Another type of traveler, that some may call an adventurer, is more meaningful in their travels, they may learn the language prior to their visit, plan to stay with a host family instead of a hotel, and usually have a focus or driving purpose for their visit (personal goal, family ties, working vacation). This type of traveler seeks to embed themselves in the culture and the people in order to enrich themselves and/or the area they are visiting. They will often share their experience through stories and pictures as would a tourist but most find that the experience has changed them.
The many attractions
Online teaching has experienced an explosion of academic tourists in the past year or so. Many have visited the cursory, “touristy attractions” to learn enough to get through their situation. The “Zoom experience”, the “Hyflex experience”, the “Canvas experience” are all attractions that many have visited in the last year.
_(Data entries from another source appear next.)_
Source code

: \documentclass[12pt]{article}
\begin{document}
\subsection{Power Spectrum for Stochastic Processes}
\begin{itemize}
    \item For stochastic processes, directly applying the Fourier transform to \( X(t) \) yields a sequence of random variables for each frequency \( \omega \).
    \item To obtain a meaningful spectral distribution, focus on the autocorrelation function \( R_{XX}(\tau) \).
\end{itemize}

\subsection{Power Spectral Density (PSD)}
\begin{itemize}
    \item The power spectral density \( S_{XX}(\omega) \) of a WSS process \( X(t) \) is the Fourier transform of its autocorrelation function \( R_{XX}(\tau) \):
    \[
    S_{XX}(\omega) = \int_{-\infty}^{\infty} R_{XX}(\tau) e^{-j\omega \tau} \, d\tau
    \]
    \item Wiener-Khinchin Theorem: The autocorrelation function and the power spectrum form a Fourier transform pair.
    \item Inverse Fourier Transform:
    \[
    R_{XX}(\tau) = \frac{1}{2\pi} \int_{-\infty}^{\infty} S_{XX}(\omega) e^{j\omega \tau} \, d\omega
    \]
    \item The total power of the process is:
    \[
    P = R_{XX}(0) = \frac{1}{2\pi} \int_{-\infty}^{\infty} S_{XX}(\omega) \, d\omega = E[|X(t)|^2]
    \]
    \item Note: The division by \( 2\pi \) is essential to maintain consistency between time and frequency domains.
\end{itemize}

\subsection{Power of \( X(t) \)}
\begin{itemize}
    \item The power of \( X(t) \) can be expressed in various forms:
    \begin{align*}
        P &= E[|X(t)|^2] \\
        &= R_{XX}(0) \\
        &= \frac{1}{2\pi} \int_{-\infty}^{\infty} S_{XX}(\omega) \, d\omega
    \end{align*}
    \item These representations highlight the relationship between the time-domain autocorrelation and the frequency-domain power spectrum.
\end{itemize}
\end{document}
Recently though, there has been an unsettlingly, almost deafening collective sigh of relief among many in higher education. If you listen closely there is a whisper of “now we can return to what we know” and “the way things were before the pandemic”. There is the obvious touristic need to share stories and photos from that “different” place of online teaching that we all visited. Sharing reflections on what we liked or disliked about that collective time on “vacation” from the “normal” way of teaching
The new world of education
But for those natives or inhabitants of the online world, the stories, exaggerations, and misleading narratives about the world of online teaching defile the virtual classrooms they live and thrive in. For the online teaching and learning natives who were there before the pandemic, their world is more rich, colorful, exciting, and rewarding than the lecture halls and classrooms with those inhuman chairs that recall a period of learning from a century-long past.
This is the new world of education where many have settled and others will most surely follow. It is not the baron wasteland many in the media and other skeptics would have you believe. Yes, it is a virtual place, but when designed thoughtfully, as its original proponents intended, it extends our presence to create a global community where we can listen, learn, and teach one another in new and engaging ways.